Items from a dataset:
┄┄┄┄┄┄

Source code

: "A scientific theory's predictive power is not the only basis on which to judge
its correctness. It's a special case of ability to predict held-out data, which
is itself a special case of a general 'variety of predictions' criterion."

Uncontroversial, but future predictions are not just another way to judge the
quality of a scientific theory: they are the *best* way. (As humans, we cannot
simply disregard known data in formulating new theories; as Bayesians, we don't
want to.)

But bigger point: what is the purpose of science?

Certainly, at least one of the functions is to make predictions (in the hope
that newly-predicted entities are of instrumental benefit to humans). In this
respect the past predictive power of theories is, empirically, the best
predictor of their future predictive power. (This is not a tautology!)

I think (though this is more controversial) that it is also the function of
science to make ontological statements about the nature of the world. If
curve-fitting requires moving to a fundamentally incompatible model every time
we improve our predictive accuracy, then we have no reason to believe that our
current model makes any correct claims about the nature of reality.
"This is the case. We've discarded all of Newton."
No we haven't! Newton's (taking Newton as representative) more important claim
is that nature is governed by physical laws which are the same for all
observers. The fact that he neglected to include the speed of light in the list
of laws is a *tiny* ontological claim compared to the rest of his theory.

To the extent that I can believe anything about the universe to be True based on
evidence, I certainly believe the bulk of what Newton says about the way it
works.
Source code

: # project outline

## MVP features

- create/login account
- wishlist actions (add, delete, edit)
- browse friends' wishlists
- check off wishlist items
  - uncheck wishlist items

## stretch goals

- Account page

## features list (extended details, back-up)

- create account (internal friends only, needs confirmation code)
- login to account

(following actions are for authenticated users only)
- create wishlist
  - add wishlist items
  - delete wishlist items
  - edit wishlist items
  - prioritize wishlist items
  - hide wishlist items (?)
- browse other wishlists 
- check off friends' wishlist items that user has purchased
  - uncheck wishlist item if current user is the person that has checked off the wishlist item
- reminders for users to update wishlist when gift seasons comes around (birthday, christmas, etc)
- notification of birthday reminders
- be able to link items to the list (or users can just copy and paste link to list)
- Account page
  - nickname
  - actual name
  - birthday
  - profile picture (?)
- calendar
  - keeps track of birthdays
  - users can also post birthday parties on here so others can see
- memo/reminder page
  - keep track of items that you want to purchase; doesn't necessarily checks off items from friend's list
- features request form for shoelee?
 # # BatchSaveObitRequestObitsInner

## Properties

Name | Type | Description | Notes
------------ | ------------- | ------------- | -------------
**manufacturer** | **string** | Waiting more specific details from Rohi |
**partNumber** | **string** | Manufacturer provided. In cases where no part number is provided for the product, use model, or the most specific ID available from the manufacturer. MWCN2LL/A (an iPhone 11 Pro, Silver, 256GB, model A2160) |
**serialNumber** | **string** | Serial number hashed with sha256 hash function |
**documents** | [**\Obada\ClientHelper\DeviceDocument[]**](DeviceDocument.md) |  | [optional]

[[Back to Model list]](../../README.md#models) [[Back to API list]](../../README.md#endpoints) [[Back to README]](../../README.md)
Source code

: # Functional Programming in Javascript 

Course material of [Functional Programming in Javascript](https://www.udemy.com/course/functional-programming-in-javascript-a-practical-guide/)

┄┄┄┄┄┄

WORK TASK: From the entries above, extract only the lines running from the one containing "- browse friends' wishlists" through the one containing "- add wishlist items", inclusive.

WRITTEN REPLY:
- browse friends' wishlists
- check off wishlist items
  - uncheck wishlist items

## stretch goals

- Account page

## features list (extended details, back-up)

- create account (internal friends only, needs confirmation code)
- login to account

(following actions are for authenticated users only)
- create wishlist
  - add wishlist items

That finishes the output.